Reviewed – 7th February 2020

★★★

 

“Anderson’s soprano voice, in particular, is a true joy to hear and resonates beautifully in the intimate space”

 

Phil Willmott returns to the Union Theatre for the fourth year of his Essential Classics Season which casts an educated eye through annuls of theatre history and provide context to our times. 2020’s season takes the 75th anniversary of VE Day as the impetus for a triplet of Second World War plays.

Ballooning grandly in the middle is Blitz!, Lionel Bart’s extravagant musical (once the most expensive ever produced) based on Bart’s own experience growing up as an East-End Jewish lad during the Blitz. The plot revolves around the feuding Blitztein and Locke families – one Jewish, one Cockney – who each own a stall in Petticoat Lane market. Mrs Blitztein (Jessica Martin), worries about her errant son Harry (Robbie McArtney) while deflecting the antisemitic barbs from her antagonist Mr Locke (Michael Martin). Meanwhile, the Locke son Georgie (Connor Carson) is in love with the Blitztein daughter Carol (Caitlin Anderson) – creating an intricate family drama set amidst the most harrowing of London times.
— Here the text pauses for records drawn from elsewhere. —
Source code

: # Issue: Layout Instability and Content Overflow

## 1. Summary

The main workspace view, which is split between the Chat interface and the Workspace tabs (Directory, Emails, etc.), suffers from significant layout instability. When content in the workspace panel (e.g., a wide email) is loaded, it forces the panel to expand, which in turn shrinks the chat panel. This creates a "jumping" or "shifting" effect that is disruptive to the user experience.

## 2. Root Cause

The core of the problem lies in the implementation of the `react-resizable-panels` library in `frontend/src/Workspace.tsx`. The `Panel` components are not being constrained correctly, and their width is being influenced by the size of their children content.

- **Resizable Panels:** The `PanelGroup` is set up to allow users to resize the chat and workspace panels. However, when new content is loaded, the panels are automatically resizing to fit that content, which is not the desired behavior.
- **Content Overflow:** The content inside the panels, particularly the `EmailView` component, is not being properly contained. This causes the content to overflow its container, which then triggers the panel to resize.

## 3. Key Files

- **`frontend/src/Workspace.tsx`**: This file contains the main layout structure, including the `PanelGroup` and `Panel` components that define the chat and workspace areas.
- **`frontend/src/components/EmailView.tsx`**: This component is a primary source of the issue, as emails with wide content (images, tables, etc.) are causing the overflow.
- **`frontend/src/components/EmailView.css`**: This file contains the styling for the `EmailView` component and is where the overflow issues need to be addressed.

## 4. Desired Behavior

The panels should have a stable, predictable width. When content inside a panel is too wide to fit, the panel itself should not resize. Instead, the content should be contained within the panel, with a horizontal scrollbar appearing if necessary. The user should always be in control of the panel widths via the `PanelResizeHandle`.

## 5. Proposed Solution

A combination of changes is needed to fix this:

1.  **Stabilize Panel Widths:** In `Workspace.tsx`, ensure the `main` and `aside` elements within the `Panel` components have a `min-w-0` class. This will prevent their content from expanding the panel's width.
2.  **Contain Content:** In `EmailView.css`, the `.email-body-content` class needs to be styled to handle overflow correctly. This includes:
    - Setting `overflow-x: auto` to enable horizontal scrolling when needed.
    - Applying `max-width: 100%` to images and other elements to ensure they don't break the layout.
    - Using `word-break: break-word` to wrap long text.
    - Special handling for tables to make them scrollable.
Given the Union Theatre’s reputation for staging musicals,  the cosy setting provides a real challenge to squeeze such a huge ensemble into a chamber production and director Phil Willmott’s parring of the original script doesn’t always live up to this challenge. The first act – billowing as it does with musical numbers played by a huge ensemble – becomes a little hard to follow and, wrapped as they are in all that glitz, some of the emotional resonance between the characters’ plotlines gets slightly lost. Willmott also appears to have made some strange choices with his re-working. ‘Opposites Attract’, a number that provides playful hints towards the true feelings between the warring Locke and Blitztein family heads is moved to the second act leaving a set up too close to its eventual punch-line which strips the production of an important relational nuance.
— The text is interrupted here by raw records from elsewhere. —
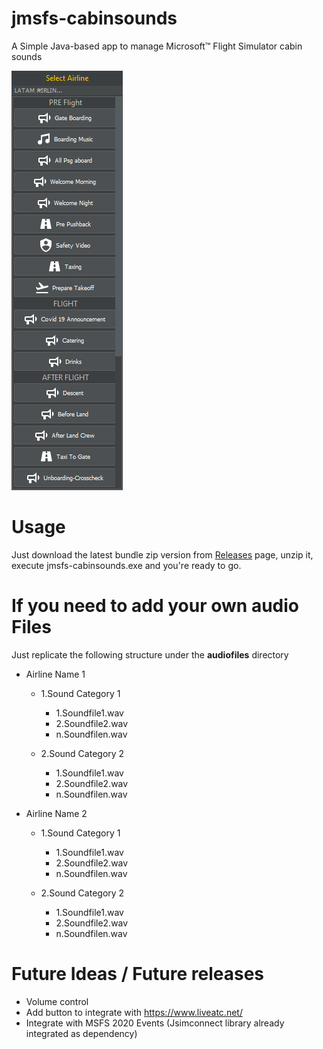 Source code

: # jmsfs-cabinsounds

A Simple Java-based app to manage Microsoft™ Flight Simulator cabin sounds

![Screenshot](https://github.com//juantoledo/jmsfs-cabinsounds/blob/main/screenshot.png?raw=true)


# Usage

Just download the latest bundle zip version from  [Releases]( https://github.com/juantoledo/jmsfs-cabinsounds/releases) page, unzip it, execute jmsfs-cabinsounds.exe and you're ready to go.


# If you need to add your own audio Files 

Just replicate the following structure under the **audiofiles** directory 


* Airline Name 1
  * 1.Sound Category 1
    * 1.Soundfile1.wav
    * 2.Soundfile2.wav
    * n.Soundfilen.wav  
  
  * 2.Sound Category 2
    * 1.Soundfile1.wav
    * 2.Soundfile2.wav
    * n.Soundfilen.wav 
   

* Airline Name 2
  * 1.Sound Category 1
    * 1.Soundfile1.wav
    * 2.Soundfile2.wav
    * n.Soundfilen.wav  
  
  * 2.Sound Category 2
    * 1.Soundfile1.wav
    * 2.Soundfile2.wav
    * n.Soundfilen.wav 


# Future Ideas  / Future releases 

* Volume control
* Add button to integrate with https://www.liveatc.net/
* Integrate with MSFS 2020 Events (Jsimconnect library already integrated as dependency)




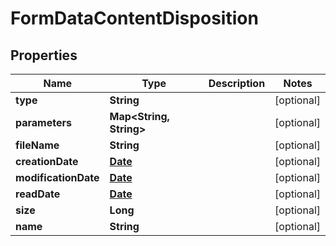

# FormDataContentDisposition

## Properties

Name | Type | Description | Notes
------------ | ------------- | ------------- | -------------
**type** | **String** |  |  [optional]
**parameters** | **Map&lt;String, String&gt;** |  |  [optional]
**fileName** | **String** |  |  [optional]
**creationDate** | [**Date**](Date.md) |  |  [optional]
**modificationDate** | [**Date**](Date.md) |  |  [optional]
**readDate** | [**Date**](Date.md) |  |  [optional]
**size** | **Long** |  |  [optional]
**name** | **String** |  |  [optional]



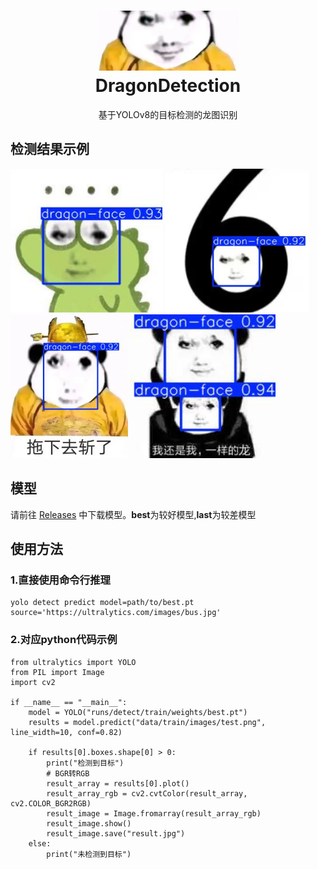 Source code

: <h1 align="center">
  <a>
    <img src="./1.png" alt="1" height="96px" >
  </a>
  <br>
  DragonDetection
</h1>  
  <p  align="center">基于YOLOv8的目标检测的龙图识别</p>


<h2 >
检测结果示例
</h2>  
<div>
  <img src="./result.jpg" height="230px"> 
  <img src="./result1.jpg" height="230px"> 
  <img src="./result2.jpg" height="230px"> 
  <img src="./result3.jpg" height="230px">
</div>

 

<h2>模型</h2>

请前往 [Releases](https://github.com/danel-phang/DragonDetection/releases) 中下载模型。**best**为较好模型,**last**为较差模型

<h2>使用方法</h2>

<h3>1.直接使用命令行推理</h3>

    yolo detect predict model=path/to/best.pt source='https://ultralytics.com/images/bus.jpg'

<h3>2.对应python代码示例</h3>

    from ultralytics import YOLO
    from PIL import Image
    import cv2
    
    if __name__ == "__main__":
        model = YOLO("runs/detect/train/weights/best.pt")
        results = model.predict("data/train/images/test.png", line_width=10, conf=0.82)
        
        if results[0].boxes.shape[0] > 0:
            print("检测到目标")
            # BGR转RGB
            result_array = results[0].plot()
            result_array_rgb = cv2.cvtColor(result_array, cv2.COLOR_BGR2RGB)
            result_image = Image.fromarray(result_array_rgb)
            result_image.show()
            result_image.save("result.jpg")
        else:
            print("未检测到目标")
In the second act, however, the pacing is much improved, and the resolve of the various plot arcs begin to land well. Caitlin Anderson and Connor Carson both deliver outstanding performances as the love-struck duo in the centre. While Anderson’s soprano voice, in particular, is a true joy to hear and resonates beautifully in the intimate space. Reuben Speed’s set design is also impressive and brings to life the wartime surroundings of various parts of the East End while moving between the grand and the intimate effortlessly.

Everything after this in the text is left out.